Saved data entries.
******************************

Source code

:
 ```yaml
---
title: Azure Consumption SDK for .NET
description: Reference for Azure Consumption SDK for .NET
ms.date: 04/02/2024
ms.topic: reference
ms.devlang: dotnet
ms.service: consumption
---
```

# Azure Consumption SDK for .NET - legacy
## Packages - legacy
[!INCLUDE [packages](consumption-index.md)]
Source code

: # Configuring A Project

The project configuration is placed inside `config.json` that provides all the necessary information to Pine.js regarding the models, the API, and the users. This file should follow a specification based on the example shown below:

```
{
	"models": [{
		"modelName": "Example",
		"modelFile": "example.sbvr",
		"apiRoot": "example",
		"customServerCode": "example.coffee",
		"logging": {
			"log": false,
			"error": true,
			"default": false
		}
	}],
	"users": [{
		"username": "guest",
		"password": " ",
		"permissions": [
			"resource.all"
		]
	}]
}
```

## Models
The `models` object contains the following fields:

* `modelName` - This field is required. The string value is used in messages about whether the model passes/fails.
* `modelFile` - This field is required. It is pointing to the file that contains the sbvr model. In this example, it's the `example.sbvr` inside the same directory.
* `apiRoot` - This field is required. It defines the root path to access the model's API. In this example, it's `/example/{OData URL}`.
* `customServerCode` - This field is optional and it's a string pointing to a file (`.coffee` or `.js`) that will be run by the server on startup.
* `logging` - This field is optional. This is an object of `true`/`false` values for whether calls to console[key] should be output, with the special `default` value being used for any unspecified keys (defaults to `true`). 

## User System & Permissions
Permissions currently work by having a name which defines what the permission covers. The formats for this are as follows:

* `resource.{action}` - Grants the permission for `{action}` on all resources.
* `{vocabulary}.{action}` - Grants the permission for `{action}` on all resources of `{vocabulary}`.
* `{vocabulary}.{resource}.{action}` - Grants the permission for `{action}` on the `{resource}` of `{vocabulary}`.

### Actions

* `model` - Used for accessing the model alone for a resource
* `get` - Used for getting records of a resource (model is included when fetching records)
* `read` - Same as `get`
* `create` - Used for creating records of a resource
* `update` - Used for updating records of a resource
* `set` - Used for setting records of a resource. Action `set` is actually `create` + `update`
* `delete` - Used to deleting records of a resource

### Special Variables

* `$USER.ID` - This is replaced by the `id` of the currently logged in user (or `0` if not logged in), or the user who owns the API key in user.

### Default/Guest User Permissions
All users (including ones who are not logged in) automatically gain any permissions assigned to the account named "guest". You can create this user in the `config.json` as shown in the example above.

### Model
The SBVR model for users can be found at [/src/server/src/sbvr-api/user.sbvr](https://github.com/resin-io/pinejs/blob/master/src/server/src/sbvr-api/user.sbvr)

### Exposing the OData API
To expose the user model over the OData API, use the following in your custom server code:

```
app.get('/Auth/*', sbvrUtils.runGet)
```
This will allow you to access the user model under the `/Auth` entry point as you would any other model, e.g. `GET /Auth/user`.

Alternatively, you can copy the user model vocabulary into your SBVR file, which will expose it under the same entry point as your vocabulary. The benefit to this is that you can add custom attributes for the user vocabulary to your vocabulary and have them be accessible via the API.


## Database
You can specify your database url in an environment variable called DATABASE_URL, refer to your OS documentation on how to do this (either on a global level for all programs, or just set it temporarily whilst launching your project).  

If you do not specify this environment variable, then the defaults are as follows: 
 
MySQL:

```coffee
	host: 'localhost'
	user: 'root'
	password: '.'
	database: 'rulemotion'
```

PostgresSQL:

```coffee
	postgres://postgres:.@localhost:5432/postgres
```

******************************

WHAT NEEDS TO BE DONE. From the entries above, give again exactly the lines running from the line with "updating records of a resource" to the line with "### Special Variables"; include both of those lines.

ANSWER TO THIS TASK.
* `update` - Used for updating records of a resource
* `set` - Used for setting records of a resource. Action `set` is actually `create` + `update`
* `delete` - Used to deleting records of a resource

### Special Variables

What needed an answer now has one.